**Exercise data:**
★ ★ ★ ★ ★

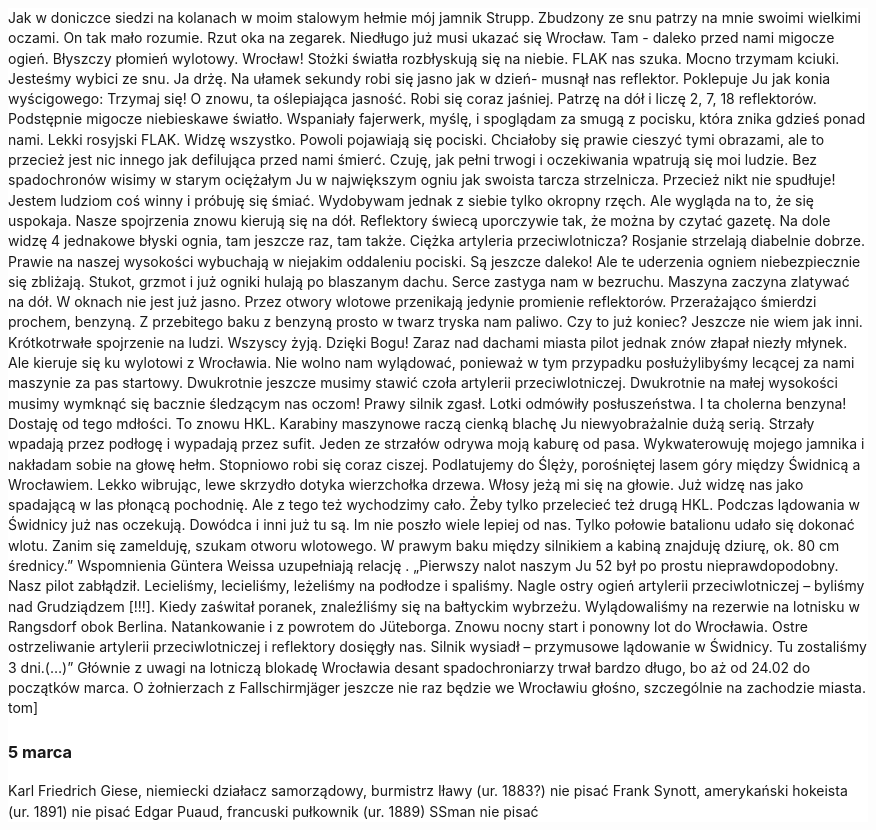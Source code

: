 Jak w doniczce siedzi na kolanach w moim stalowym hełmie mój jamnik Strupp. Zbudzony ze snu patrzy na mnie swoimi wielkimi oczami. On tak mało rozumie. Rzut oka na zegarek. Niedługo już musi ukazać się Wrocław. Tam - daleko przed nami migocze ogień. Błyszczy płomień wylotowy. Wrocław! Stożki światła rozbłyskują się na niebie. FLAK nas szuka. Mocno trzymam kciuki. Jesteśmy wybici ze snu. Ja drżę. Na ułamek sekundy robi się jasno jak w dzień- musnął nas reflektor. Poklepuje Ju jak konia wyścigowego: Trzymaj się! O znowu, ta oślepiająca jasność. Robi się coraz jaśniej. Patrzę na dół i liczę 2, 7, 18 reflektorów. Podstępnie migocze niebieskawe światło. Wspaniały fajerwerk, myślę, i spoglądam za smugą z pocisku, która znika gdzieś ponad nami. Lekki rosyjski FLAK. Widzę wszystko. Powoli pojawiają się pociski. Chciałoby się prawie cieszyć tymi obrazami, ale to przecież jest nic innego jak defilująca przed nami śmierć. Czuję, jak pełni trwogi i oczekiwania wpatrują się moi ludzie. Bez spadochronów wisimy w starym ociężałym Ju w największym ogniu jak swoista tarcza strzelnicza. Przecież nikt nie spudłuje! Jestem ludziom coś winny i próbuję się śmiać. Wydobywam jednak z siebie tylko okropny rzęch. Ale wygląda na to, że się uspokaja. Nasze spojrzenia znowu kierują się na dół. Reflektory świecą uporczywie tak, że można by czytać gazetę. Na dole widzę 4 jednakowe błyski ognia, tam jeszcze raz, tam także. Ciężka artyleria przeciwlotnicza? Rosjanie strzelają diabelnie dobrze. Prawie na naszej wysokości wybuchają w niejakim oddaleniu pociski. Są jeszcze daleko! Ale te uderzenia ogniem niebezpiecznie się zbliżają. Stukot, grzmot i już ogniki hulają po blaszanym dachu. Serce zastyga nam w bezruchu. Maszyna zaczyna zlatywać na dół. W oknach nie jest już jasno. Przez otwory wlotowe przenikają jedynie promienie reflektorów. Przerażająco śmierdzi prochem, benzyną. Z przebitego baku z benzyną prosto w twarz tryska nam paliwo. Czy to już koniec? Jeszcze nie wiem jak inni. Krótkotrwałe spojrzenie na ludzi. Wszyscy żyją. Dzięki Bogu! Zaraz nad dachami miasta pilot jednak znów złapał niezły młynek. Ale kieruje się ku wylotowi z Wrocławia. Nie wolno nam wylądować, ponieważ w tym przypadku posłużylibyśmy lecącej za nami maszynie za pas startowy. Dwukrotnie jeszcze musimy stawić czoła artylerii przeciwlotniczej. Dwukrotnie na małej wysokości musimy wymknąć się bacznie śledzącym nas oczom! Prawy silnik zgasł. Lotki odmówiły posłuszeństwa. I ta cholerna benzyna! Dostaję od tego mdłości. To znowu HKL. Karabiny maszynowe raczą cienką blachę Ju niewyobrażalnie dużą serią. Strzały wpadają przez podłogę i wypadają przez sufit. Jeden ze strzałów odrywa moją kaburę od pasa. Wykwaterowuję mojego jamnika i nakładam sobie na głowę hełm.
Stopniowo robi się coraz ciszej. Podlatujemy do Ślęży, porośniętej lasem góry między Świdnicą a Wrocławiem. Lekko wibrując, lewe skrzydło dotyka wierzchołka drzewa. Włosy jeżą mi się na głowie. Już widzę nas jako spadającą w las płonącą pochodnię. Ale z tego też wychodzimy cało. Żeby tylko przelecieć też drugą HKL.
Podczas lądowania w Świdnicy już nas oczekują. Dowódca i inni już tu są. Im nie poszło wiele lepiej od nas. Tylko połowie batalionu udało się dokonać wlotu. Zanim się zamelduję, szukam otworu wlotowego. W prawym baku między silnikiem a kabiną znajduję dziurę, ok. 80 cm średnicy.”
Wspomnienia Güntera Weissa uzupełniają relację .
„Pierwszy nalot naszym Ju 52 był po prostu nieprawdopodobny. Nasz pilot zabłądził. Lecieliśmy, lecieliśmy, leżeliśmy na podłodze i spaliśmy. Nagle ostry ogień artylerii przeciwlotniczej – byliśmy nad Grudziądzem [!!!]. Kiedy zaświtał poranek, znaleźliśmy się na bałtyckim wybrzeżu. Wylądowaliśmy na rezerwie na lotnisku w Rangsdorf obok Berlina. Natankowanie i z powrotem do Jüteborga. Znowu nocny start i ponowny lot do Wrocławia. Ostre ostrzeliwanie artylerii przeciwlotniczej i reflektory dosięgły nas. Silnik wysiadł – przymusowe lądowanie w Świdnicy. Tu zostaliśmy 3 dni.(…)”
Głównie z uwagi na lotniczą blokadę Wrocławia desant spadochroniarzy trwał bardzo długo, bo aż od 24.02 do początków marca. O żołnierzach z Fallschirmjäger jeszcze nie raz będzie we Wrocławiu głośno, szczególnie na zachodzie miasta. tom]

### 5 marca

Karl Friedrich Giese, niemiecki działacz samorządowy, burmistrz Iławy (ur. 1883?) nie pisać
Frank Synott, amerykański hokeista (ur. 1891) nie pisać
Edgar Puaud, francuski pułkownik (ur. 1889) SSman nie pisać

★ ★ ★ ★ ★

**What is expected:** If a line in the records above contains the word "między", copy it.

**Solution to the problem:**
Stopniowo robi się coraz ciszej. Podlatujemy do Ślęży, porośniętej lasem góry między Świdnicą a Wrocławiem. Lekko wibrując, lewe skrzydło dotyka wierzchołka drzewa. Włosy jeżą mi się na głowie. Już widzę nas jako spadającą w las płonącą pochodnię. Ale z tego też wychodzimy cało. Żeby tylko przelecieć też drugą HKL.
Podczas lądowania w Świdnicy już nas oczekują. Dowódca i inni już tu są. Im nie poszło wiele lepiej od nas. Tylko połowie batalionu udało się dokonać wlotu. Zanim się zamelduję, szukam otworu wlotowego. W prawym baku między silnikiem a kabiną znajduję dziurę, ok. 80 cm średnicy.”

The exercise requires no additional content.